He maintained that the natives had an effective administration structure consonant with Indian theory and practice. Though it was clearly not based on European principles, he premised his plan on this notion. Unfortunately, during the fifty years leading up to Hastings' plan, the Bengali system had nearly collapsed. Fortunately, Hastings was more than qualified to essentially start anew. He had a European education and for the first fifteen years of his career, he was stationed near the court of the last effective provincial governors of Bengal. Hastings knew how an Indian state functioned and believed that it was the textual tradition that was relevant to developing British administrative institutions.
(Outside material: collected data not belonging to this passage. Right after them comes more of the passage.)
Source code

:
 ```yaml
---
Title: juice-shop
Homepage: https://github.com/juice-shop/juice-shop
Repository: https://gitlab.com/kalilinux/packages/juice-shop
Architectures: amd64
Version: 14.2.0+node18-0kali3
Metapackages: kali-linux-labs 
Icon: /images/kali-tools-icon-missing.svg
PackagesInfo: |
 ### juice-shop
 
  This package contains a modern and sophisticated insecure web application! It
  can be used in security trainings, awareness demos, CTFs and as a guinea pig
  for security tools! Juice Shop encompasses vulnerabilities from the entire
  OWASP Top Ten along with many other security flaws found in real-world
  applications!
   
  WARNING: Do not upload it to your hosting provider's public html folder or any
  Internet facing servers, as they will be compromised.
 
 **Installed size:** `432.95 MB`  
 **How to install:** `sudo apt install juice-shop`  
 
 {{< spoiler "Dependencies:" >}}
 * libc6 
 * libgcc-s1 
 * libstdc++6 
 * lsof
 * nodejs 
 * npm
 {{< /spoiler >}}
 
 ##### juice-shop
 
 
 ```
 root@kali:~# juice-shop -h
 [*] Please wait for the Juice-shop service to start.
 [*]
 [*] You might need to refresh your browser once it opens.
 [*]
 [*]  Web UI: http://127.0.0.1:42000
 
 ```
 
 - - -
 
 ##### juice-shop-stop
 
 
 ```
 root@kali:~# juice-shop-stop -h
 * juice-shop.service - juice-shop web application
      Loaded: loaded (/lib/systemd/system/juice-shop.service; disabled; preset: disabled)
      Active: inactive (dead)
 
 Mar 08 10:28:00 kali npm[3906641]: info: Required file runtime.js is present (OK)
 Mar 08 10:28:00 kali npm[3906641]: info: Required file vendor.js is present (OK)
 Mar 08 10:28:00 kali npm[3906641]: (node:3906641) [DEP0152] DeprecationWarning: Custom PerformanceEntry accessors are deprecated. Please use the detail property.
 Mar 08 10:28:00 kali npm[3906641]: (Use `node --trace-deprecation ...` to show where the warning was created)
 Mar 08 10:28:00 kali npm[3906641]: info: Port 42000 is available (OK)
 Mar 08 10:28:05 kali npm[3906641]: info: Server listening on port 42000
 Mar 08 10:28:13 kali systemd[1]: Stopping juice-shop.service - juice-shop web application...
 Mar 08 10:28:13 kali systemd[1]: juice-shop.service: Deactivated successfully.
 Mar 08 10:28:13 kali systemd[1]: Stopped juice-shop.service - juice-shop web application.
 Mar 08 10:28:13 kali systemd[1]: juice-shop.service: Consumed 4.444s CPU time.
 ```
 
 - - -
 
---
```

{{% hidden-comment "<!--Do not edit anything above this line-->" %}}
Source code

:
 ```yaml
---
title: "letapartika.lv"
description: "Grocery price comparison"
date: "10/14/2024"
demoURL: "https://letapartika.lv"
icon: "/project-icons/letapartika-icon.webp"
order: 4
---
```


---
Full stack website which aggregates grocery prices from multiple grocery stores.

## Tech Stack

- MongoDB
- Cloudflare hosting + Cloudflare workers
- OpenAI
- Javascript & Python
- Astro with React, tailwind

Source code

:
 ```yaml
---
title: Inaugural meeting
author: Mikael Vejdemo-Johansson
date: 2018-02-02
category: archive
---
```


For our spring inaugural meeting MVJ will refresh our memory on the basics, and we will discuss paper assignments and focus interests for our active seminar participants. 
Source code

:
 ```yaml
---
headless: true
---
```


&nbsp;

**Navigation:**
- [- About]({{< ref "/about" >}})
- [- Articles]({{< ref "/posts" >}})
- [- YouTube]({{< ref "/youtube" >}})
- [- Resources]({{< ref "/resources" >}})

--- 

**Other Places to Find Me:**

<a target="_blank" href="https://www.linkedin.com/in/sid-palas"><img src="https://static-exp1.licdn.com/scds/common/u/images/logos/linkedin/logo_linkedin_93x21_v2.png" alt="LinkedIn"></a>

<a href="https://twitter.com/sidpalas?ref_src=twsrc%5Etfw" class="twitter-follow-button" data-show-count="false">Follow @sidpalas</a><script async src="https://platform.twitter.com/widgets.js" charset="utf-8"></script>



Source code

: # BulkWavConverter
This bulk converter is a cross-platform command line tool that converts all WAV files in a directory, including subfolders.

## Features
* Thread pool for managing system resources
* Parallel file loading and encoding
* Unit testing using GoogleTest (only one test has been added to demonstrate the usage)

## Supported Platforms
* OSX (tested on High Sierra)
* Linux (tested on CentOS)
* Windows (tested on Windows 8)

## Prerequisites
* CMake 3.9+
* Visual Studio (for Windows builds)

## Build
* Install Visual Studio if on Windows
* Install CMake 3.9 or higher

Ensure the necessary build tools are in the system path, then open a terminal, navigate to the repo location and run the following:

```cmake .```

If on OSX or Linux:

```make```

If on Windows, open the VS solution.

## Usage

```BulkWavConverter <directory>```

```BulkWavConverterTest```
Hastings' plan called for two courts. One court dealt with revenue and civil litigation and was called the court of Dewani. The other court dealt with internal order and criminal law and was called the Faujdari court. The "collector", as mentioned above, acted as a judge as he established the facts in the case based on testimony, most commonly depositions from the witnesses, and the documentary evidence was put before the court. His assistant (dewan) and a pandit then found the law that was applicable to the case. Legal specialists, or law professors, interpreted the codes in the legal texts and provided authoritative decisions on the applicable codes. This was the basis for Anglo-Hindu case law. Hastings' was responsible for rejecting the despotic model of Indian law as he stressed the importance of utilising "Indian law" throughout his career.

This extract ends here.